**Your objective:** Please filter the listing below and copy out the lines that hold "instance".
-- Extracted material follows --
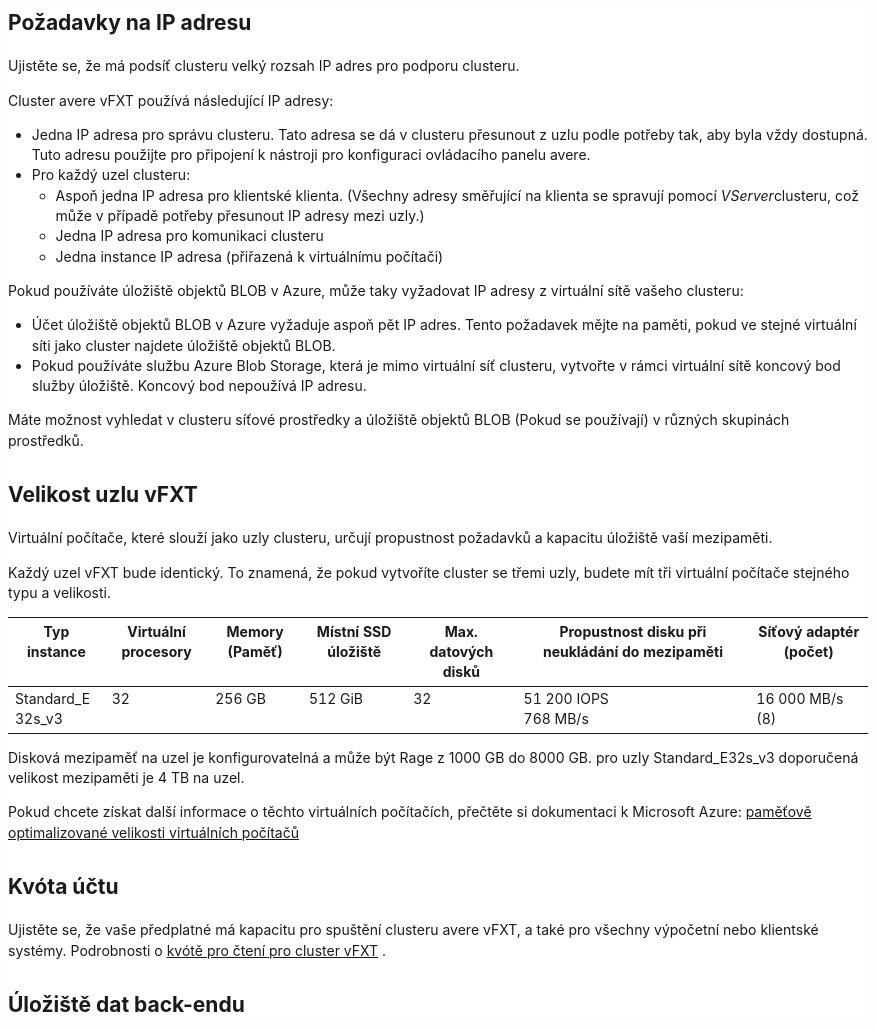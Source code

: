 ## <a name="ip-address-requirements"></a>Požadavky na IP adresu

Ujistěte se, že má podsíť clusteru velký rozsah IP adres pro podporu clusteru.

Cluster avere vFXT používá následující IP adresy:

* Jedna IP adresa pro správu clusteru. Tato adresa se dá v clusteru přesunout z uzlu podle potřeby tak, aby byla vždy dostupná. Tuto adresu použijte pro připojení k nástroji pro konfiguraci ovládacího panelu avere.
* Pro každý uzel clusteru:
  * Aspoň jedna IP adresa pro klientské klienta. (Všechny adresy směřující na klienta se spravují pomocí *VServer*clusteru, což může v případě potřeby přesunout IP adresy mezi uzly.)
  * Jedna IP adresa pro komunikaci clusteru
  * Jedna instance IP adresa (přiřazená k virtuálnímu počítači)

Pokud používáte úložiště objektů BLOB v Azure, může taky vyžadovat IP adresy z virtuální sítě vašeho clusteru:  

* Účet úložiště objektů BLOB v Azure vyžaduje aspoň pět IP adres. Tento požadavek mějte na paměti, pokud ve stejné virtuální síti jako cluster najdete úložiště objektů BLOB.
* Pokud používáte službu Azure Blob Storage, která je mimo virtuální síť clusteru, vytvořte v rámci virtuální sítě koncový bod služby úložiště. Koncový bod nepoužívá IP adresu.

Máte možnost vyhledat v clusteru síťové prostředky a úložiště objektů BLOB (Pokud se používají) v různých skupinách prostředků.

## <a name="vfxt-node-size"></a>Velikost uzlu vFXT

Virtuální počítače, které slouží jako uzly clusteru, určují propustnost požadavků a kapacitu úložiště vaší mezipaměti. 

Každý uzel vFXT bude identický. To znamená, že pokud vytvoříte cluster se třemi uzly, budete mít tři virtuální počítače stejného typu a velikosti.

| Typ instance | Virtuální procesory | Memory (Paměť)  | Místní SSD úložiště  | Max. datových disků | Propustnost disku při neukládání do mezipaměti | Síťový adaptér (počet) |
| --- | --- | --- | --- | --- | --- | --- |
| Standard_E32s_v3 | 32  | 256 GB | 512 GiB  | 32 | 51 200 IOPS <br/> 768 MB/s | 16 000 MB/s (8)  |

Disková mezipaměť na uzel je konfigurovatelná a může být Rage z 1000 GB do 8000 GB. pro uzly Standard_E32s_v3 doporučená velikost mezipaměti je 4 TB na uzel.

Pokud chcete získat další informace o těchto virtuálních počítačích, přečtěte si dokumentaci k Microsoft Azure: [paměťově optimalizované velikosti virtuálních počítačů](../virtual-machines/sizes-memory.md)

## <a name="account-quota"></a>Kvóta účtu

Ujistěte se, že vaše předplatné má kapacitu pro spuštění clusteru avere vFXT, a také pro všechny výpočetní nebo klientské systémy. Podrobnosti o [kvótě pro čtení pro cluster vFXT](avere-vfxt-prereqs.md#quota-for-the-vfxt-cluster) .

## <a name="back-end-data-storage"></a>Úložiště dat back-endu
-- Extracted material concluded --
**Exercise response:**
  * Jedna instance IP adresa (přiřazená k virtuálnímu počítači)
| Typ instance | Virtuální procesory | Memory (Paměť)  | Místní SSD úložiště  | Max. datových disků | Propustnost disku při neukládání do mezipaměti | Síťový adaptér (počet) |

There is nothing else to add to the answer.